What is required
Return each line of the records holding the string "example".

(Stored data entries)
+===+

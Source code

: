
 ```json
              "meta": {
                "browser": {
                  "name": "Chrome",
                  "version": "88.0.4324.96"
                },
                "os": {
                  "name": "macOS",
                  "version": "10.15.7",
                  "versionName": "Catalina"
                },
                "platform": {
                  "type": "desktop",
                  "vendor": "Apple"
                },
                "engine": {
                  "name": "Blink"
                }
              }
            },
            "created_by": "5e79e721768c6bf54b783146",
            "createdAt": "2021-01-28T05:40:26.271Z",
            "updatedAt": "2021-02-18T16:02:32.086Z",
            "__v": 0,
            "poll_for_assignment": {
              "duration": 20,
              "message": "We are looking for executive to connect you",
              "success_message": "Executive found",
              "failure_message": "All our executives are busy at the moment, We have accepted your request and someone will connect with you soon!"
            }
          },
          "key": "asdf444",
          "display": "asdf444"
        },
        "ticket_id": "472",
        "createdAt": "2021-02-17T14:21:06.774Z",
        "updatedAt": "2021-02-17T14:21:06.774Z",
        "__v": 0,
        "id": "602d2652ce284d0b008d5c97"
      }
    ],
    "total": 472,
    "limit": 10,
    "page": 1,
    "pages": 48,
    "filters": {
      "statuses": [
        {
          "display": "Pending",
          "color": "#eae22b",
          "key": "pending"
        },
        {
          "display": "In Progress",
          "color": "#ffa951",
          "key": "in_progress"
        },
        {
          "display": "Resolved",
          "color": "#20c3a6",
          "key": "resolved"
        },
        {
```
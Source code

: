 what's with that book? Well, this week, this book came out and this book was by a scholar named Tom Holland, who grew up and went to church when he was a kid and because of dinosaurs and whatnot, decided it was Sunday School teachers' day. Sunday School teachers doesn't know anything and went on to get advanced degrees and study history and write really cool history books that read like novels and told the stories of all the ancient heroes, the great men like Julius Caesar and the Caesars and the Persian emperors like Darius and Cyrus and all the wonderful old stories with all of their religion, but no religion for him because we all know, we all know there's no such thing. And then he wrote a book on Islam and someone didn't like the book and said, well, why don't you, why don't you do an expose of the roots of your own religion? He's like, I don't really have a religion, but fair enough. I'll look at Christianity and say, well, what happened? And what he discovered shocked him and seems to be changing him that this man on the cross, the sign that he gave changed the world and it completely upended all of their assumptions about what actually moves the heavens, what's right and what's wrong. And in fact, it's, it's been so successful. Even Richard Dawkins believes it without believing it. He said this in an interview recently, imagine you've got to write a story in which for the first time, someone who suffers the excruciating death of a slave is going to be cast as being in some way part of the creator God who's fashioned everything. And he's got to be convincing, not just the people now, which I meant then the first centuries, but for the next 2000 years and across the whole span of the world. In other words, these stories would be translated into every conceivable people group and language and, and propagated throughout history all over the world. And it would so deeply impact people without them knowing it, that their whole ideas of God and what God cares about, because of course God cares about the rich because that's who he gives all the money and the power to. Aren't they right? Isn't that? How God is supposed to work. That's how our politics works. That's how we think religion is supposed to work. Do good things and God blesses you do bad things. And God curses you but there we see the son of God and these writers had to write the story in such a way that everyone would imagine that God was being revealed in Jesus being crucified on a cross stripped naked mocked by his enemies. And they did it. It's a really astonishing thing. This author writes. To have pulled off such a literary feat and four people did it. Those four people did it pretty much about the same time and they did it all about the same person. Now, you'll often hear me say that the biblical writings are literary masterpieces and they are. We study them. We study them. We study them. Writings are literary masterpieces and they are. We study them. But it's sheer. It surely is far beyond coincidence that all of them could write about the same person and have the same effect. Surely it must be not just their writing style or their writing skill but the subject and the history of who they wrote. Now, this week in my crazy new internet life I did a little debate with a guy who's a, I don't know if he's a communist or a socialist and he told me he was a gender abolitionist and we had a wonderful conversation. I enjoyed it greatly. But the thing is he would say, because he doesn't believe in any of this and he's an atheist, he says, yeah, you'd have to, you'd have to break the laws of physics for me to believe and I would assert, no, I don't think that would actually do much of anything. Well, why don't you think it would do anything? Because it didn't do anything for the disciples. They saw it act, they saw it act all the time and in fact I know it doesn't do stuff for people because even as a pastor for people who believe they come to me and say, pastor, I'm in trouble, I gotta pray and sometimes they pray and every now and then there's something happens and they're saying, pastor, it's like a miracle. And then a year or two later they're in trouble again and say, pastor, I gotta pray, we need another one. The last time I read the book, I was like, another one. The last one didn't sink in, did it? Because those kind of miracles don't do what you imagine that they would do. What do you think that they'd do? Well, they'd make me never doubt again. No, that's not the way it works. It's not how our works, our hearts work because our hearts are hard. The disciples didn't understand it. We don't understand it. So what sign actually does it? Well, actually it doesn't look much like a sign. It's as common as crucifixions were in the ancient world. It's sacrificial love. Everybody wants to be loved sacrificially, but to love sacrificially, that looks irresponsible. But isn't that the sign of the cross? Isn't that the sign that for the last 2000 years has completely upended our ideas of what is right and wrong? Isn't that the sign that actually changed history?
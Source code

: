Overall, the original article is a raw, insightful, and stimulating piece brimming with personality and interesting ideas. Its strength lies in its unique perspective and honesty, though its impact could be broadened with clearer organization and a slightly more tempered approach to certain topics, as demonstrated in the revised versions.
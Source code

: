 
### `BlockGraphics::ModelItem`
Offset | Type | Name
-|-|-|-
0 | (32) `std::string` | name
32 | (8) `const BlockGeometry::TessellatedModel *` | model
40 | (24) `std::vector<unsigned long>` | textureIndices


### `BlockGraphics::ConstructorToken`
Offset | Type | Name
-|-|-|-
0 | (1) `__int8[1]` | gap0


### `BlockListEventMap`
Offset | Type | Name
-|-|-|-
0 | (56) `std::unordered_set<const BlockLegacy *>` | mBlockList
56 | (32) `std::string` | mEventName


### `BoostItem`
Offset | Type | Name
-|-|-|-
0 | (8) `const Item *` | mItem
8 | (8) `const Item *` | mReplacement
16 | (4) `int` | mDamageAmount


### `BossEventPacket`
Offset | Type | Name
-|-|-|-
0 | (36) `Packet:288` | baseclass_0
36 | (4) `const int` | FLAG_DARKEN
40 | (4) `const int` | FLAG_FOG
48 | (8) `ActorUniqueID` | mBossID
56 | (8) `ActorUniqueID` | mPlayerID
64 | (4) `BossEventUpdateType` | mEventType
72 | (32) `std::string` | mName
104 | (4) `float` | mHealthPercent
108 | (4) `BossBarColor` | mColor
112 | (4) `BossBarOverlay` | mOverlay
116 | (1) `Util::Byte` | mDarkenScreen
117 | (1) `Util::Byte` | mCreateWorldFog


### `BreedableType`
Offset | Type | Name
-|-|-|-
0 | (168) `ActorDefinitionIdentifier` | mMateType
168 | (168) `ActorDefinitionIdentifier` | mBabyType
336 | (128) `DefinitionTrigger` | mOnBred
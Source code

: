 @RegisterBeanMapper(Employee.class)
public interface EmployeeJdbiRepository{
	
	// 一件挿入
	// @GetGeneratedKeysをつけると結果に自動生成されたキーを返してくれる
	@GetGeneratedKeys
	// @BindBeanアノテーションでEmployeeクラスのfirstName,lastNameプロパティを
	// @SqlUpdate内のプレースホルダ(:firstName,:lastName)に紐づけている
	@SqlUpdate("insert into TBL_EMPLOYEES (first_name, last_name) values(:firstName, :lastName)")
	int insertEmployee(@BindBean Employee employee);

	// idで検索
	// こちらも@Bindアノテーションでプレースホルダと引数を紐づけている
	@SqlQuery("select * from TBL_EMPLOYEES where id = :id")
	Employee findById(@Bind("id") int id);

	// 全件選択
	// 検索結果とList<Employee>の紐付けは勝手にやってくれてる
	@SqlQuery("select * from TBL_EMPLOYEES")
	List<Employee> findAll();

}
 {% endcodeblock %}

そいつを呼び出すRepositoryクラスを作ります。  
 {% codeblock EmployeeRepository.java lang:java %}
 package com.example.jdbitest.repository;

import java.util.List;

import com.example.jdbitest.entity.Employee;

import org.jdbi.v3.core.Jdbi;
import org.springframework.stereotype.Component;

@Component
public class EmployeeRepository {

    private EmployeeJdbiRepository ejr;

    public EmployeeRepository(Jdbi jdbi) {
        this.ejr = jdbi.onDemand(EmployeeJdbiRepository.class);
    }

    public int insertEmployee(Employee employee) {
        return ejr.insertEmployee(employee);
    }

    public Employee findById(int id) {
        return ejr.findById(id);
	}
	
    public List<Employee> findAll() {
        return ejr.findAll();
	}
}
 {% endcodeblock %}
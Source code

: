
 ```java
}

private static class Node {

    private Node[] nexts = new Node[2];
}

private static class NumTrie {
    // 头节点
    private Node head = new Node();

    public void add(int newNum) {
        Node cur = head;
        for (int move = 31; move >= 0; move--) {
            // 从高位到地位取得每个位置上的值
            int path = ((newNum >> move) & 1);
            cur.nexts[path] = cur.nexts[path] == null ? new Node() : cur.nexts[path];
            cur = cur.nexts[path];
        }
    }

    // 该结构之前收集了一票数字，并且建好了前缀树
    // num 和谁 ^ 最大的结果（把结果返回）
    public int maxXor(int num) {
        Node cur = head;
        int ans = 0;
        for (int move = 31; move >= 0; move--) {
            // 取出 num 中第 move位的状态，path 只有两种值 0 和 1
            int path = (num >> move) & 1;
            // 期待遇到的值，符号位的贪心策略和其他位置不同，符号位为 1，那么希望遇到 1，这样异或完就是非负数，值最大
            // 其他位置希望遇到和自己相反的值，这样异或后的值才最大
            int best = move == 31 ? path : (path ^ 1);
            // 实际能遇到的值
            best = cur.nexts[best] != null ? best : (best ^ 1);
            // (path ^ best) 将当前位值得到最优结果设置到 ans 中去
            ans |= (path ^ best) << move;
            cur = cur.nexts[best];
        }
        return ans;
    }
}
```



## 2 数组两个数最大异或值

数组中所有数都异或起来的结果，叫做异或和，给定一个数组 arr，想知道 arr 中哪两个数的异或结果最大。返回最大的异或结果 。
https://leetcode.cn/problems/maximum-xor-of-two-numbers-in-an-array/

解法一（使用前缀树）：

+===+

Response to the exercise
 package com.example.jdbitest.repository;
import com.example.jdbitest.entity.Employee;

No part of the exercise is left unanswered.